**Work to be completed**
What lines of the material below include the string "with"? Copy all of them.

**Given records**
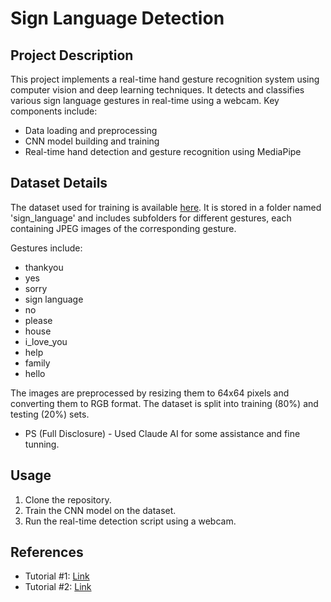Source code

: # Sign Language Detection

## Project Description

This project implements a real-time hand gesture recognition system using computer vision and deep learning techniques. It detects and classifies various sign language gestures in real-time using a webcam. Key components include:

- Data loading and preprocessing
- CNN model building and training
- Real-time hand detection and gesture recognition using MediaPipe

## Dataset Details

The dataset used for training is available [here](https://www.kaggle.com/datasets/nikhilgawai/sign-language-dataset). It is stored in a folder named 'sign_language' and includes subfolders for different gestures, each containing JPEG images of the corresponding gesture.

Gestures include:
- thankyou
- yes
- sorry
- sign language
- no
- please
- house
- i_love_you
- help
- family
- hello

The images are preprocessed by resizing them to 64x64 pixels and converting them to RGB format. The dataset is split into training (80%) and testing (20%) sets.
- PS (Full Disclosure) - Used Claude AI for some assistance and fine tunning.

## Usage

1. Clone the repository.
2. Train the CNN model on the dataset.
3. Run the real-time detection script using a webcam.

## References

- Tutorial #1: [Link](https://youtu.be/pDXdlXlaCco?si=xFW1CRw9c57ahT-E)
- Tutorial #2: [Link](https://youtu.be/doDUihpj6ro?si=gu1z1x3ou5JDLoqt)

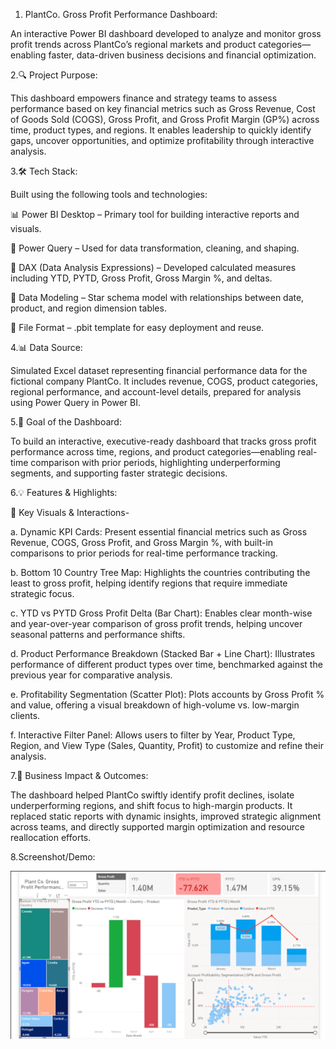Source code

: 
1. PlantCo. Gross Profit Performance Dashboard:

An interactive Power BI dashboard developed to analyze and monitor gross profit trends across PlantCo’s regional markets and product categories—enabling faster, data-driven business decisions and financial optimization.

2.🔍 Project Purpose:

This dashboard empowers finance and strategy teams to assess performance based on key financial metrics such as Gross Revenue, Cost of Goods Sold (COGS), Gross Profit, and Gross Profit Margin (GP%) across time, product types, and regions. It enables leadership to quickly identify gaps, uncover opportunities, and optimize profitability through interactive analysis.

3.🛠 Tech Stack:

Built using the following tools and technologies:

📊 Power BI Desktop – Primary tool for building interactive reports and visuals.

📂 Power Query – Used for data transformation, cleaning, and shaping.

🧠 DAX (Data Analysis Expressions) – Developed calculated measures including YTD, PYTD, Gross Profit, Gross Margin %, and deltas.

🧮 Data Modeling – Star schema model with relationships between date, product, and region dimension tables.

📁 File Format – .pbit template for easy deployment and reuse.

4.📊 Data Source:

Simulated Excel dataset representing financial performance data for the fictional company PlantCo.
It includes revenue, COGS, product categories, regional performance, and account-level details, prepared for analysis using Power Query in Power BI.

5.🎯 Goal of the Dashboard:

To build an interactive, executive-ready dashboard that tracks gross profit performance across time, regions, and product categories—enabling real-time comparison with prior periods, highlighting underperforming segments, and supporting faster strategic decisions.

6.💡 Features & Highlights:

🔹 Key Visuals & Interactions-

a. Dynamic KPI Cards:
Present essential financial metrics such as Gross Revenue, COGS, Gross Profit, and Gross Margin %, with built-in comparisons to prior periods for real-time performance tracking.

b. Bottom 10 Country Tree Map:
Highlights the countries contributing the least to gross profit, helping identify regions that require immediate strategic focus.

c. YTD vs PYTD Gross Profit Delta (Bar Chart):
Enables clear month-wise and year-over-year comparison of gross profit trends, helping uncover seasonal patterns and performance shifts.

d. Product Performance Breakdown (Stacked Bar + Line Chart):
Illustrates performance of different product types over time, benchmarked against the previous year for comparative analysis.

e. Profitability Segmentation (Scatter Plot):
Plots accounts by Gross Profit % and value, offering a visual breakdown of high-volume vs. low-margin clients.

f. Interactive Filter Panel:
Allows users to filter by Year, Product Type, Region, and View Type (Sales, Quantity, Profit) to customize and refine their analysis.

7.💼 Business Impact & Outcomes:

The dashboard helped PlantCo swiftly identify profit declines, isolate underperforming regions, and shift focus to high-margin products. It replaced static reports with dynamic insights, improved strategic alignment across teams, and directly supported margin optimization and resource reallocation efforts.

8.Screenshot/Demo:

![Dashboard preview](https://github.com/itzVidit/Plant-co.-Dashboard/blob/main/Gross%20profit%20performance.png)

**Task output**
🧮 Data Modeling – Star schema model with relationships between date, product, and region dimension tables.
To build an interactive, executive-ready dashboard that tracks gross profit performance across time, regions, and product categories—enabling real-time comparison with prior periods, highlighting underperforming segments, and supporting faster strategic decisions.
Present essential financial metrics such as Gross Revenue, COGS, Gross Profit, and Gross Margin %, with built-in comparisons to prior periods for real-time performance tracking.
The dashboard helped PlantCo swiftly identify profit declines, isolate underperforming regions, and shift focus to high-margin products. It replaced static reports with dynamic insights, improved strategic alignment across teams, and directly supported margin optimization and resource reallocation efforts.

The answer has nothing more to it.